Why the Monkey Needs the Box: A Serious Look at a Toy Domain
University of Texas
ABSTRACT: "Toy worlds" involving actions, such as the Blocks World and the Monkey
and Bananas domain, are often used by researchers in the areas of
commonsense reasoning and planning to illustrate and test their ideas.
Many of the axioms found in descriptions of these toy worlds are
expressions of general-purpose knowledge, though they are often cast
in a form only useful for solving one specific problem and are not
faithful representations of general facts that can be used in other
domains. Instead of using such domain-specific axioms for each problem,
we are building a general-purpose library of action descriptions which
can be referred to in descriptions of many action domains. The library
is being written in the modular action description language MAD, which
is an extension of the action language C+.
This talk is about the language MAD, about some of our library modules,
and about a new formalization of the Monkey and Bananas domain that uses
the library. Most of the axioms in this formalization come from the
library, with only a few domain-specific axioms needed.

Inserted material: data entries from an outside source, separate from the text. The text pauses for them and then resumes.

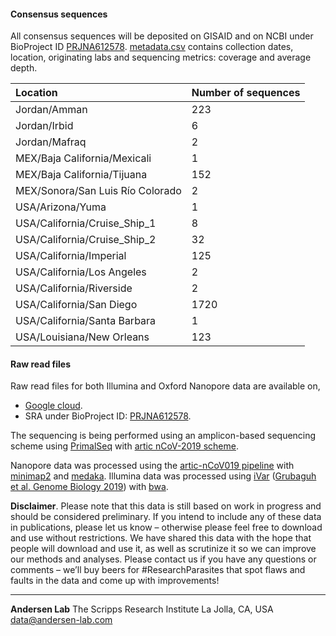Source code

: #### Consensus sequences

All consensus sequences will be deposited on GISAID and on NCBI under BioProject ID [PRJNA612578](https://www.ncbi.nlm.nih.gov/bioproject/612578).
[metadata.csv](./metadata.csv) contains collection dates, location, originating labs and sequencing metrics: coverage and average depth.

| Location                                     | Number of sequences  |
|:---- |:-----|
|Jordan/Amman                     |  223 |
|Jordan/Irbid                     |    6 |
|Jordan/Mafraq                    |    2 |
|MEX/Baja California/Mexicali     |    1 |
|MEX/Baja California/Tijuana      |  152 |
|MEX/Sonora/San Luis Río Colorado |    2 |
|USA/Arizona/Yuma                 |    1 |
|USA/California/Cruise_Ship_1     |    8 |
|USA/California/Cruise_Ship_2     |   32 |
|USA/California/Imperial          |  125 |
|USA/California/Los Angeles       |    2 |
|USA/California/Riverside         |    2 |
|USA/California/San Diego         | 1720 |
|USA/California/Santa Barbara     |    1 |
|USA/Louisiana/New Orleans        |  123 |

#### Raw read files

Raw read files for both Illumina and Oxford Nanopore data are available on,

* [Google cloud](https://console.cloud.google.com/storage/browser/andersen-lab_hcov-19-genomics).
* SRA under BioProject ID: [PRJNA612578](https://www.ncbi.nlm.nih.gov/bioproject/612578).

The sequencing is being performed using an amplicon-based sequencing scheme using [PrimalSeq](https://www.nature.com/articles/nprot.2017.066) with [artic nCoV-2019 scheme](https://github.com/artic-network/artic-ncov2019/tree/master/primer_schemes/nCoV-2019).

Nanopore data was processed using the [artic-nCoV019 pipeline](https://github.com/artic-network/artic-ncov2019) with [minimap2](https://github.com/lh3/minimap2) and [medaka](https://github.com/nanoporetech/medaka).
Illumina data was processed using [iVar](https://github.com/andersen-lab/ivar) ([Grubaguh et al. Genome Biology 2019](https://genomebiology.biomedcentral.com/articles/10.1186/s13059-018-1618-7)) with [bwa](https://github.com/lh3/bwa).

**Disclaimer**. Please note that this data is still based on work in progress and should be considered preliminary. If you intend to include any of these data in publications, please let us know – otherwise please feel free to download and use without restrictions. We have shared this data with the hope that people will download and use it, as well as scrutinize it so we can improve our methods and analyses. Please contact us if you have any questions or comments – we’ll buy beers for #ResearchParasites that spot flaws and faults in the data and come up with improvements!

---
**Andersen Lab**
The Scripps Research Institute
La Jolla, CA, USA
[data@andersen-lab.com](mailto:data@andersen-lab.com)
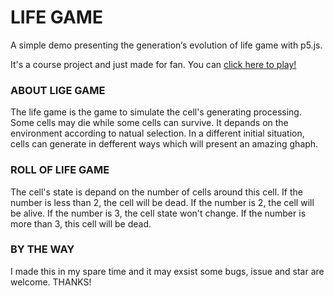 # LIFE GAME
A simple demo presenting the generation‘s evolution of life game with p5.js.

It's a course project and just made for fan. You can [click here to play!](https://getianao.github.io/life-game/ )

### ABOUT LIGE GAME
The life game is the game to simulate the cell's generating processing. Some cells may die while some cells can survive. It depands on the environment according to natual selection. In a different initial situation, cells can generate in defferent ways which will present an amazing ghaph.

### ROLL OF LIFE GAME
The cell's state is depand on the number of cells around this cell.
If the number is less than 2, the cell will be dead.
If the number is 2, the cell will be alive.
If the number is 3, the cell state won't change.
If the number is more than 3, this cell will be dead.

### BY THE WAY
I made this in my spare time and it may exsist some bugs, issue and star are welcome. THANKS!
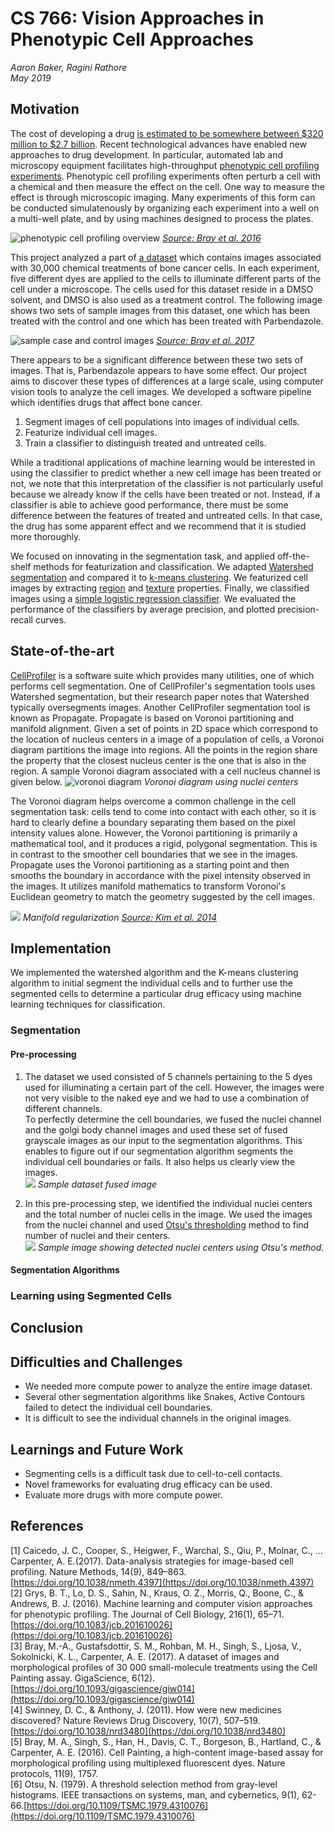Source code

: # CS 766: Vision Approaches in Phenotypic Cell Approaches
_Aaron Baker, Ragini Rathore_  
_May 2019_
## Motivation
The cost of developing a drug [is estimated to be somewhere between $320 million to $2.7 billion](https://blogs.sciencemag.org/pipeline/archives/2017/10/18/drug-development-costs-revisited).
Recent technological advances have enabled new approaches to drug development.
In particular, automated lab and microscopy equipment facilitates high-throughput [phenotypic cell profiling experiments](http://dx.doi.org/10.1038/nprot.2016.105).
Phenotypic cell profiling experiments often perturb a cell with a chemical and then measure the effect on the cell.
One way to measure the effect is through microscopic imaging.
Many experiments of this form can be conducted simulatenously by organizing each experiment into a well on a multi-well plate, and by using machines designed to process the plates.

![phenotypic cell profiling overview](/Images/intro.png)
*[Source: Bray et al. 2016](http://dx.doi.org/10.1038/nprot.2016.105)*

This project analyzed a part of [a dataset](http://dx.doi.org/10.1093/gigascience/giw014) which contains images associated with 30,000 chemical treatments of bone cancer cells.
In each experiment, five different dyes are applied to the cells to illuminate different parts of the cell under a microscope.
The cells used for this dataset reside in a DMSO solvent, and DMSO is also used as a treatment control.
The following image shows two sets of sample images from this dataset, one which has been treated with the control and one which has been treated with Parbendazole.

![sample case and control images](/Images/sample_case_control.png)
*[Source: Bray et al. 2017](http://dx.doi.org/10.1093/gigascience/giw014)*

There appears to be a significant difference between these two sets of images.
That is, Parbendazole appears to have some effect.
Our project aims to discover these types of differences at a large scale, using computer vision tools to analyze the cell images.
We developed a software pipeline which identifies drugs that affect bone cancer.

1. Segment images of cell populations into images of individual cells.
2. Featurize individual cell images.
3. Train a classifier to distinguish treated and untreated cells.

While a traditional applications of machine learning would be interested in using the classifier to predict whether a new cell image has been treated or not, we note that this interpretation of the classifier is not particularly useful because we already know if the cells have been treated or not.
Instead, if a classifier is able to achieve good performance, there must be some difference between the features of treated and untreated cells.
In that case, the drug has some apparent effect and we recommend that it is studied more thoroughly.

We focused on innovating in the segmentation task, and applied off-the-shelf methods for featurization and classification.
We adapted [Watershed segmentation](https://en.wikipedia.org/wiki/Watershed_%28image_processing%29) and compared it to [k-means clustering](https://scikit-learn.org/stable/modules/generated/sklearn.cluster.KMeans.html).
We featurized cell images by extracting [region](https://scikit-image.org/docs/dev/api/skimage.measure.html#skimage.measure.regionprops) and [texture](https://scikit-image.org/docs/0.7.0/api/skimage.feature.texture.html) properties.
Finally, we classified images using a [simple logistic regression classifier](https://scikit-learn.org/stable/modules/generated/sklearn.linear_model.LogisticRegression.html).
We evaluated the performance of the classifiers by average precision, and plotted precision-recall curves.

## State-of-the-art
[CellProfiler](http://dx.doi.org/10.1186/gb-2006-7-10-r100) is a software suite which provides many utilities, one of which performs cell segmentation.
One of CellProfiler's segmentation tools uses Watershed segmentation, but their research paper notes that Watershed typically oversegments images.
Another CellProfiler segmentation tool is known as Propagate.
Propagate is based on Voronoi partitioning and manifold alignment.
Given a set of points in 2D space which correspond to the location of nucleus centers in a image of a population of cells, a Voronoi diagram partitions the image into regions.
All the points in the region share the property that the closest nucleus center is the one that is also in the region.
A sample Voronoi diagram associated with a cell nucleus channel is given below.
![voronoi diagram](/Images/voronoi.png)
*Voronoi diagram using nuclei centers*

The Voronoi diagram helps overcome a common challenge in the cell segmentation task: cells tend to come into contact with each other, so it is hard to clearly define a boundary separating them based on the pixel intensity values alone.
However, the Voronoi partitioning is primarily a mathematical tool, and it produces a rigid, polygonal segmentation.
This is in contrast to the smoother cell boundaries that we see in the images.
Propagate uses the Voronoi partitioning as a starting point and then smooths the boundary in accordance with the pixel intensity observed in the images.
It utilizes manifold mathematics to transform Voronoi's Euclidean geometry to match the geometry suggested by the cell images.

![](/Images/cell_profiler.png)
*Manifold regularization [Source: Kim et al. 2014]()*  

## Implementation
We implemented the watershed algorithm and the K-means clustering algorithm to initial segment the individual cells and to further use the segmented cells to determine a particular drug efficacy using machine learning techniques for classification.
### Segmentation
#### Pre-processing
1. The dataset we used consisted of 5 channels pertaining to the 5 dyes used for illuminating a certain part of the cell. However, the images were not very visible to the naked eye and we had to use a combination of different channels.  
To perfectly determine the cell boundaries, we fused the nuclei channel and the golgi body channel images and used these set of fused grayscale images as our input to the segmentation algorithms. This enables to figure out if our segmentation algorithm segments the individual cell boundaries or fails. It also helps us clearly view the images.  
![](/Images/input_fused.png)
*Sample dataset fused image*  

2. In this pre-processing step, we identified the individual nuclei centers and the total number of nuclei cells in the image. We used the images from the nuclei channel and used [Otsu's thresholding](https://en.wikipedia.org/wiki/Otsu%27s_method) method to find number of nuclei and their centers.  
![](/Images/nucleus_centers.png)
*Sample image showing detected nuclei centers using Otsu's method.*  

#### Segmentation Algorithms

### Learning using Segmented Cells

## Conclusion

## Difficulties and Challenges
- We needed more compute power to analyze the entire image dataset.
- Several other segmentation algorithms like Snakes, Active Contours failed to detect the individual cell boundaries.
- It is difficult to see the individual channels in the original images.
## Learnings and Future Work
- Segmenting cells is a difficult task due to cell-to-cell contacts.
- Novel frameworks for evaluating drug efficacy can be used.
- Evaluate more drugs with more compute power.
## References
[1] Caicedo, J. C., Cooper, S., Heigwer, F., Warchal, S., Qiu, P., Molnar, C., … Carpenter, A. E.(2017). Data-analysis strategies for image-based cell profiling. Nature Methods, 14(9), 849–863. [https://doi.org/10.1038/nmeth.4397](https://doi.org/10.1038/nmeth.4397)    
[2] Grys, B. T., Lo, D. S., Sahin, N., Kraus, O. Z., Morris, Q., Boone, C., & Andrews, B. J. (2016). Machine learning and computer vision approaches for phenotypic profiling. The Journal of Cell Biology, 216(1), 65–71. [https://doi.org/10.1083/jcb.201610026](https://doi.org/10.1083/jcb.201610026)  
[3] Bray, M.-A., Gustafsdottir, S. M., Rohban, M. H., Singh, S., Ljosa, V., Sokolnicki, K. L., Carpenter, A. E. (2017). A dataset of images and morphological profiles of 30 000 small-molecule treatments using the Cell Painting assay. GigaScience, 6(12). [https://doi.org/10.1093/gigascience/giw014](https://doi.org/10.1093/gigascience/giw014)  
[4] Swinney, D. C., & Anthony, J. (2011). How were new medicines discovered? Nature Reviews Drug Discovery, 10(7), 507–519. [https://doi.org/10.1038/nrd3480](https://doi.org/10.1038/nrd3480)  
[5] Bray, M. A., Singh, S., Han, H., Davis, C. T., Borgeson, B., Hartland, C., & Carpenter, A. E. (2016). Cell Painting, a high-content image-based assay for morphological profiling using multiplexed fluorescent dyes. Nature protocols, 11(9), 1757.  
[6] Otsu, N. (1979). A threshold selection method from gray-level histograms. IEEE transactions on systems, man, and cybernetics, 9(1), 62-66.[https://doi.org/10.1109/TSMC.1979.4310076](https://doi.org/10.1109/TSMC.1979.4310076)
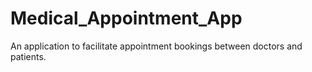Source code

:# Medical_Appointment_App
An application to facilitate appointment bookings between doctors and patients.
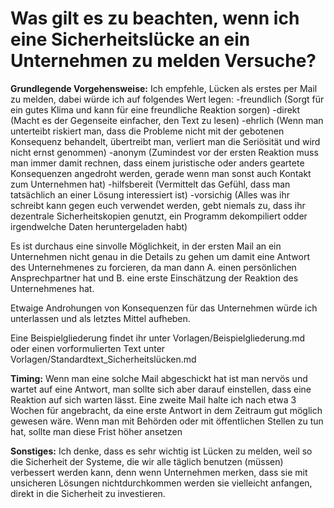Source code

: # Was gilt es zu beachten, wenn ich eine Sicherheitslücke an ein Unternehmen zu melden Versuche?
**Grundlegende Vorgehensweise:**
Ich empfehle, Lücken als erstes per Mail zu melden, dabei würde ich auf folgendes Wert legen:
-freundlich (Sorgt für ein gutes Klima und kann für eine freundliche Reaktion sorgen)
-direkt (Macht es der Gegenseite einfacher, den Text zu lesen)
-ehrlich (Wenn man unterteibt riskiert man, dass die Probleme nicht mit der gebotenen Konsequenz behandelt, übertreibt man, verliert man die Seriösität und wird nicht ernst genommen)
-anonym (Zumindest vor der ersten Reaktion muss man immer damit rechnen, dass einem juristische oder anders geartete Konsequenzen angedroht werden, gerade wenn man sonst auch Kontakt zum Unternehmen hat)
-hilfsbereit (Vermittelt das Gefühl, dass man tatsächlich an einer Lösung interessiert ist)
-vorsichig (Alles was ihr schreibt kann gegen euch verwendet werden, gebt niemals zu, dass ihr dezentrale Sicherheitskopien genutzt, ein Programm dekompiliert odder irgendwelche Daten heruntergeladen habt)
        
Es ist durchaus eine sinvolle Möglichkeit, in der ersten Mail an ein Unternehmen nicht genau in die Details zu gehen um damit eine Antwort des Unternehmenes zu forcieren, da man dann A. einen persönlichen Ansprechpartner hat und B. eine erste Einschätzung der Reaktion des Unternehmenes hat.
    
Etwaige Androhungen von Konsequenzen für das Unternehmen würde ich unterlassen und als letztes Mittel aufheben.
    
Eine Beispielgliederung findet ihr unter Vorlagen/Beispielgliederung.md oder einen vorformulierten Text unter Vorlagen/Standardtext_Sicherheitslücken.md
    
**Timing:**
    Wenn man eine solche Mail abgeschickt hat ist man nervös und wartet auf eine Antwort, man sollte sich aber darauf einstellen, dass eine Reaktion auf sich warten lässt.
    Eine zweite Mail halte ich nach etwa 3 Wochen für angebracht, da eine erste Antwort in dem Zeitraum gut möglich gewesen wäre.
    Wenn man mit Behörden oder mit öffentlichen Stellen zu tun hat, sollte man diese Frist höher ansetzen
    
**Sonstiges:**
    Ich denke, dass es sehr wichtig ist Lücken zu melden, weil so die Sicherheit der Systeme, die wir alle täglich benutzen (müssen) verbessert werden kann, denn wenn Unternehmen merken, dass sie mit unsicheren Lösungen nichtdurchkommen werden sie vielleicht anfangen, direkt in die Sicherheit zu investieren.
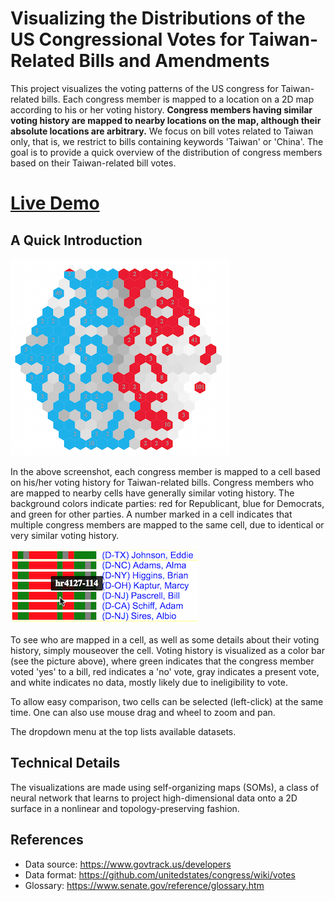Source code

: # Visualizing the Distributions of the US Congressional Votes for Taiwan-Related Bills and Amendments

This project visualizes the voting patterns of the US congress for Taiwan-related bills.
Each congress member is mapped to a location on a 2D map according to his or her voting history. 
**Congress members having similar voting history are mapped to nearby locations on the map, although their absolute locations are arbitrary.**
We focus on bill votes related to Taiwan only, that is, we restrict to bills containing keywords 'Taiwan' or 'China'.
The goal is to provide a quick overview of the distribution of congress members based on their Taiwan-related bill votes.

<h1><a href="https://dwhuang.github.io/uscva/v1/index.html" target="_blank">Live Demo</a></h1>

## A Quick Introduction

![Sample Map](img/map.png)

In the above screenshot, each congress member is mapped to a cell based on 
his/her voting history for Taiwan-related bills. Congress members
who are mapped to nearby cells have generally similar voting history.
The background colors indicate parties:
red for Republicant, blue for Democrats, and green for other parties. 
A number marked in a cell indicates that multiple congress members are mapped
to the same cell, due to identical or very similar voting history. 

![Cell Info](img/cellinfo.png)

To see who are mapped in a cell, as well as some details about
their voting history, simply mouseover the cell. Voting history is visualized as
a color bar (see the picture above),
where green indicates that the congress member voted 'yes' to a bill,
red indicates a 'no' vote, gray indicates a present vote, and white indicates
no data, mostly likely due to ineligibility to vote.

To allow easy comparison, two cells can be selected (left-click) at the same time.
One can also use mouse drag and wheel to zoom and pan.

The dropdown menu at the top lists available datasets.

## Technical Details

The visualizations are made using self-organizing maps (SOMs), a class of neural network
that learns to project high-dimensional data onto a 2D surface in a nonlinear and topology-preserving fashion.

## References
- Data source: https://www.govtrack.us/developers
- Data format: https://github.com/unitedstates/congress/wiki/votes
- Glossary: https://www.senate.gov/reference/glossary.htm
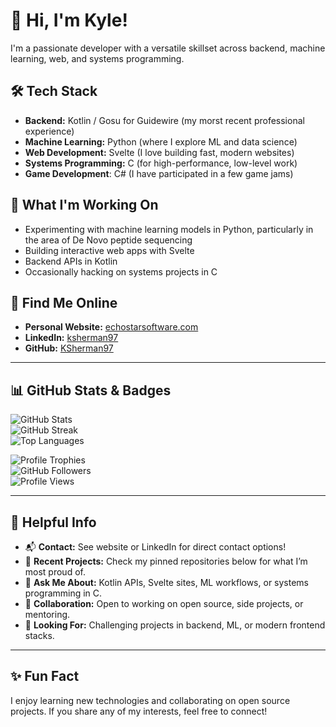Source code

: # 👋 Hi, I'm Kyle!

I'm a passionate developer with a versatile skillset across backend, machine learning, web, and systems programming.

## 🛠️ Tech Stack

- **Backend:** Kotlin / Gosu for Guidewire (my morst recent professional experience)
- **Machine Learning:** Python (where I explore ML and data science)
- **Web Development:** Svelte (I love building fast, modern websites)
- **Systems Programming:** C (for high-performance, low-level work)
- **Game Development**: C# (I have participated in a few game jams)

## 🌱 What I'm Working On

- Experimenting with machine learning models in Python, particularly in the area of De Novo peptide sequencing
- Building interactive web apps with Svelte
- Backend APIs in Kotlin
- Occasionally hacking on systems projects in C

## 🔗 Find Me Online

- **Personal Website:** [echostarsoftware.com](https://www.echostarsoftware.com)
- **LinkedIn:** [ksherman97](https://www.linkedin.com/in/ksherman97/)
- **GitHub:** [KSherman97](https://github.com/KSherman97)

---

## 📊 GitHub Stats & Badges

![GitHub Stats](https://github-readme-stats.vercel.app/api?username=KSherman97&show_icons=true&theme=radical)  
![GitHub Streak](https://streak-stats.demolab.com/?user=KSherman97&theme=radical)  <br />
![Top Languages](https://github-readme-stats.vercel.app/api/top-langs/?username=KSherman97&layout=compact&theme=radical)  

![Profile Trophies](https://github-profile-trophy.vercel.app/?username=KSherman97&theme=radical&no-frame=true&row=1&column=8)  
![GitHub Followers](https://img.shields.io/github/followers/KSherman97?style=social)  
![Profile Views](https://komarev.com/ghpvc/?username=KSherman97&color=blue)  

---

## 🧰 Helpful Info

- 📬 **Contact:** See website or LinkedIn for direct contact options!
- 📝 **Recent Projects:** Check my pinned repositories below for what I’m most proud of.
- 💬 **Ask Me About:** Kotlin APIs, Svelte sites, ML workflows, or systems programming in C.
- 🤝 **Collaboration:** Open to working on open source, side projects, or mentoring.
- 🎯 **Looking For:** Challenging projects in backend, ML, or modern frontend stacks.

---

## ✨ Fun Fact

I enjoy learning new technologies and collaborating on open source projects. If you share any of my interests, feel free to connect!

<!--
More badges or custom sections can go here!
You can add a "Buy Me a Coffee" or sponsor badge if you'd like!
-->


<!--
**KSherman97/KSherman97** is a ✨ _special_ ✨ repository because its `README.md` (this file) appears on your GitHub profile.

Here are some ideas to get you started:

- 🔭 I’m currently working on ...
- 🌱 I’m currently learning ...
- 👯 I’m looking to collaborate on ...
- 🤔 I’m looking for help with ...
- 💬 Ask me about ...
- 📫 How to reach me: ...
- 😄 Pronouns: ...
- ⚡ Fun fact: ...
-->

This is joint work with Selim Erdogan, Paolo Ferraris and Wanwan Ren.
Vladimir Lifschitz is Gottesman Family Centennial Professor in Computer
Sciences at the University of Texas at Austin. His research interests
are in the areas of knowledge representation and computational logic. He
is a Fellow of the American Association for Artifical Intelligence, a
co-editor of the Handbook of Knowledge Representation, the Editor-in-Chief
of the ACM Transactions on Computational Logic, and an Editorial Advisor
of the journal Theory and Practice of Logic Programming.